**** Available records
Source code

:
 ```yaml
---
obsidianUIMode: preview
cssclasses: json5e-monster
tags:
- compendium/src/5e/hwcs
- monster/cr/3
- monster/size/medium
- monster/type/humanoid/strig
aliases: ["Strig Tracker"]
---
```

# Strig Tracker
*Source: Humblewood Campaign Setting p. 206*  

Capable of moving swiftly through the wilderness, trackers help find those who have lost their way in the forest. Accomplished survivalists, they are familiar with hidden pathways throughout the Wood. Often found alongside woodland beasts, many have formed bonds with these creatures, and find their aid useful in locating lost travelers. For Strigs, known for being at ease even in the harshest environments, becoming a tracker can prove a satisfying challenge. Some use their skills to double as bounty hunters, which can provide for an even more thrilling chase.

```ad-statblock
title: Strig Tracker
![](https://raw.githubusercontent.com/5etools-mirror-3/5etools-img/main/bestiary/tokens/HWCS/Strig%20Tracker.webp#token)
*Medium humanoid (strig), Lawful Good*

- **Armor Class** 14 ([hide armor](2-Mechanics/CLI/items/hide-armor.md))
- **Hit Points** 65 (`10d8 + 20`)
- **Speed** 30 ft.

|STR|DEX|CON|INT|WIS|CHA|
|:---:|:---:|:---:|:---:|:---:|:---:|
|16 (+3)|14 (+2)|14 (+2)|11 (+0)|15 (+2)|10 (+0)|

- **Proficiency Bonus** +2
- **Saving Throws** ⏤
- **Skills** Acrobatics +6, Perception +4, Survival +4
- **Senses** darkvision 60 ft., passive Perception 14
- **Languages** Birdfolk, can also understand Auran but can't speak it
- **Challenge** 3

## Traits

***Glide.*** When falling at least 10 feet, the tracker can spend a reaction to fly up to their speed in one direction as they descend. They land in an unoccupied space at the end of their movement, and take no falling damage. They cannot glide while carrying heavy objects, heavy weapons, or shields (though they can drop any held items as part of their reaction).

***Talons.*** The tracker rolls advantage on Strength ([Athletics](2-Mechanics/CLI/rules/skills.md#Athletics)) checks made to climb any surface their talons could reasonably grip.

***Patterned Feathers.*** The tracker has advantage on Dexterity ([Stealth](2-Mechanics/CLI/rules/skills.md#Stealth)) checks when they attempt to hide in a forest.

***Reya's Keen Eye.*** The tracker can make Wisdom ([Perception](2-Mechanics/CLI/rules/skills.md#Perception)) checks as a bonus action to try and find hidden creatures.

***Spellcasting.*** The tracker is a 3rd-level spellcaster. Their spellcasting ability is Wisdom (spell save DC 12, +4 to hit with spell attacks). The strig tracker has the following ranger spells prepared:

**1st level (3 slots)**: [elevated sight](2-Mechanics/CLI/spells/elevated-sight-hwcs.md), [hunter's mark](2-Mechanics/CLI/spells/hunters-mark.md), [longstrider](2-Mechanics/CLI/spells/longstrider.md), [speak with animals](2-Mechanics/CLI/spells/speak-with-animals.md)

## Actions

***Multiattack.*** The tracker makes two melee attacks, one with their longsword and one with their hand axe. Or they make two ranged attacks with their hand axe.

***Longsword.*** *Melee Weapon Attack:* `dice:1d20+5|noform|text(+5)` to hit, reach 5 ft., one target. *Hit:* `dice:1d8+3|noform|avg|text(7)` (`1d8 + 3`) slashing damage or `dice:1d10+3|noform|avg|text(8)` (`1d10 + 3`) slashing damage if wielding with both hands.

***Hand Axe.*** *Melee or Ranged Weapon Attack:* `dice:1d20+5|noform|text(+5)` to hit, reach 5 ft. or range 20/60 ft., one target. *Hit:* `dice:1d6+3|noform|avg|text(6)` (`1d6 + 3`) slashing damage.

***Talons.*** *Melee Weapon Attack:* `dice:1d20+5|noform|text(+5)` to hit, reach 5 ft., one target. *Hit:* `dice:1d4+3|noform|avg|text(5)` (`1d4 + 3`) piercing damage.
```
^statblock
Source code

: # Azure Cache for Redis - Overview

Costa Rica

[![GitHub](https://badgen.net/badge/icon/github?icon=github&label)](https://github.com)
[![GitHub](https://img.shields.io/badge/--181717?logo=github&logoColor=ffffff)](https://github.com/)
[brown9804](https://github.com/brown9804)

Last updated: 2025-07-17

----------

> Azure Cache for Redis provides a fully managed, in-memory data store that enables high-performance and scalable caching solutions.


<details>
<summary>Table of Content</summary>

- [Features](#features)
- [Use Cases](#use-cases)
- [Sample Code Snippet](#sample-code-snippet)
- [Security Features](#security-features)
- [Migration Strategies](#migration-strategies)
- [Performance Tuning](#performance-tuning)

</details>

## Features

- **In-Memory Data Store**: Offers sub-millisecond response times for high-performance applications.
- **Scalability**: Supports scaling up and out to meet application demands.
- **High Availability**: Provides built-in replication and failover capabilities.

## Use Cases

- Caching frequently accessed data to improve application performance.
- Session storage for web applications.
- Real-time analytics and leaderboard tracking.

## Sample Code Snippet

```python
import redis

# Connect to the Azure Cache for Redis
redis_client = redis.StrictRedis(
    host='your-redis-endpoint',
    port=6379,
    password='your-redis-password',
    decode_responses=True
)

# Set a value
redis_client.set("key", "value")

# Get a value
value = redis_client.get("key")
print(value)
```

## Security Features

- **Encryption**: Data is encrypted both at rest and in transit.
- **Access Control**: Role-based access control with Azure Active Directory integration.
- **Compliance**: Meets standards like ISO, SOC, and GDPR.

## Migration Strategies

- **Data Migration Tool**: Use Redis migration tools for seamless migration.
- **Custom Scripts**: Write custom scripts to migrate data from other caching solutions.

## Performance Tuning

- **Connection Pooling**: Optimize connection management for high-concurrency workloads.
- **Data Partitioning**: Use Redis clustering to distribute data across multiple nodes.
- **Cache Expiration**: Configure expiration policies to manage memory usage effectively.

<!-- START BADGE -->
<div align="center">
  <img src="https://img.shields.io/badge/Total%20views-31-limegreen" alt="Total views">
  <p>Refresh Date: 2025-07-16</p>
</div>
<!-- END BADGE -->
********
* _What this task involves_:
Type the data out again, exactly.

* _Exercise output_:
Source code

:
 ```yaml
---
obsidianUIMode: preview
cssclasses: json5e-monster
tags:
- compendium/src/5e/hwcs
- monster/cr/3
- monster/size/medium
- monster/type/humanoid/strig
aliases: ["Strig Tracker"]
---
```

# Strig Tracker
*Source: Humblewood Campaign Setting p. 206*  

Capable of moving swiftly through the wilderness, trackers help find those who have lost their way in the forest. Accomplished survivalists, they are familiar with hidden pathways throughout the Wood. Often found alongside woodland beasts, many have formed bonds with these creatures, and find their aid useful in locating lost travelers. For Strigs, known for being at ease even in the harshest environments, becoming a tracker can prove a satisfying challenge. Some use their skills to double as bounty hunters, which can provide for an even more thrilling chase.

```ad-statblock
title: Strig Tracker
![](https://raw.githubusercontent.com/5etools-mirror-3/5etools-img/main/bestiary/tokens/HWCS/Strig%20Tracker.webp#token)
*Medium humanoid (strig), Lawful Good*

- **Armor Class** 14 ([hide armor](2-Mechanics/CLI/items/hide-armor.md))
- **Hit Points** 65 (`10d8 + 20`)
- **Speed** 30 ft.

|STR|DEX|CON|INT|WIS|CHA|
|:---:|:---:|:---:|:---:|:---:|:---:|
|16 (+3)|14 (+2)|14 (+2)|11 (+0)|15 (+2)|10 (+0)|

- **Proficiency Bonus** +2
- **Saving Throws** ⏤
- **Skills** Acrobatics +6, Perception +4, Survival +4
- **Senses** darkvision 60 ft., passive Perception 14
- **Languages** Birdfolk, can also understand Auran but can't speak it
- **Challenge** 3

## Traits

***Glide.*** When falling at least 10 feet, the tracker can spend a reaction to fly up to their speed in one direction as they descend. They land in an unoccupied space at the end of their movement, and take no falling damage. They cannot glide while carrying heavy objects, heavy weapons, or shields (though they can drop any held items as part of their reaction).

***Talons.*** The tracker rolls advantage on Strength ([Athletics](2-Mechanics/CLI/rules/skills.md#Athletics)) checks made to climb any surface their talons could reasonably grip.

***Patterned Feathers.*** The tracker has advantage on Dexterity ([Stealth](2-Mechanics/CLI/rules/skills.md#Stealth)) checks when they attempt to hide in a forest.

***Reya's Keen Eye.*** The tracker can make Wisdom ([Perception](2-Mechanics/CLI/rules/skills.md#Perception)) checks as a bonus action to try and find hidden creatures.

***Spellcasting.*** The tracker is a 3rd-level spellcaster. Their spellcasting ability is Wisdom (spell save DC 12, +4 to hit with spell attacks). The strig tracker has the following ranger spells prepared:

**1st level (3 slots)**: [elevated sight](2-Mechanics/CLI/spells/elevated-sight-hwcs.md), [hunter's mark](2-Mechanics/CLI/spells/hunters-mark.md), [longstrider](2-Mechanics/CLI/spells/longstrider.md), [speak with animals](2-Mechanics/CLI/spells/speak-with-animals.md)

## Actions

***Multiattack.*** The tracker makes two melee attacks, one with their longsword and one with their hand axe. Or they make two ranged attacks with their hand axe.

***Longsword.*** *Melee Weapon Attack:* `dice:1d20+5|noform|text(+5)` to hit, reach 5 ft., one target. *Hit:* `dice:1d8+3|noform|avg|text(7)` (`1d8 + 3`) slashing damage or `dice:1d10+3|noform|avg|text(8)` (`1d10 + 3`) slashing damage if wielding with both hands.

***Hand Axe.*** *Melee or Ranged Weapon Attack:* `dice:1d20+5|noform|text(+5)` to hit, reach 5 ft. or range 20/60 ft., one target. *Hit:* `dice:1d6+3|noform|avg|text(6)` (`1d6 + 3`) slashing damage.

***Talons.*** *Melee Weapon Attack:* `dice:1d20+5|noform|text(+5)` to hit, reach 5 ft., one target. *Hit:* `dice:1d4+3|noform|avg|text(5)` (`1d4 + 3`) piercing damage.
```
^statblock
Source code

: # Azure Cache for Redis - Overview

Costa Rica

[![GitHub](https://badgen.net/badge/icon/github?icon=github&label)](https://github.com)
[![GitHub](https://img.shields.io/badge/--181717?logo=github&logoColor=ffffff)](https://github.com/)
[brown9804](https://github.com/brown9804)

Last updated: 2025-07-17

----------

> Azure Cache for Redis provides a fully managed, in-memory data store that enables high-performance and scalable caching solutions.


<details>
<summary>Table of Content</summary>

- [Features](#features)
- [Use Cases](#use-cases)
- [Sample Code Snippet](#sample-code-snippet)
- [Security Features](#security-features)
- [Migration Strategies](#migration-strategies)
- [Performance Tuning](#performance-tuning)

</details>

## Features

- **In-Memory Data Store**: Offers sub-millisecond response times for high-performance applications.
- **Scalability**: Supports scaling up and out to meet application demands.
- **High Availability**: Provides built-in replication and failover capabilities.

## Use Cases

- Caching frequently accessed data to improve application performance.
- Session storage for web applications.
- Real-time analytics and leaderboard tracking.

## Sample Code Snippet

```python
import redis

# Connect to the Azure Cache for Redis
redis_client = redis.StrictRedis(
    host='your-redis-endpoint',
    port=6379,
    password='your-redis-password',
    decode_responses=True
)

# Set a value
redis_client.set("key", "value")

# Get a value
value = redis_client.get("key")
print(value)
```

## Security Features

- **Encryption**: Data is encrypted both at rest and in transit.
- **Access Control**: Role-based access control with Azure Active Directory integration.
- **Compliance**: Meets standards like ISO, SOC, and GDPR.

## Migration Strategies

- **Data Migration Tool**: Use Redis migration tools for seamless migration.
- **Custom Scripts**: Write custom scripts to migrate data from other caching solutions.

## Performance Tuning

- **Connection Pooling**: Optimize connection management for high-concurrency workloads.
- **Data Partitioning**: Use Redis clustering to distribute data across multiple nodes.
- **Cache Expiration**: Configure expiration policies to manage memory usage effectively.

<!-- START BADGE -->
<div align="center">
  <img src="https://img.shields.io/badge/Total%20views-31-limegreen" alt="Total views">
  <p>Refresh Date: 2025-07-16</p>
</div>
<!-- END BADGE -->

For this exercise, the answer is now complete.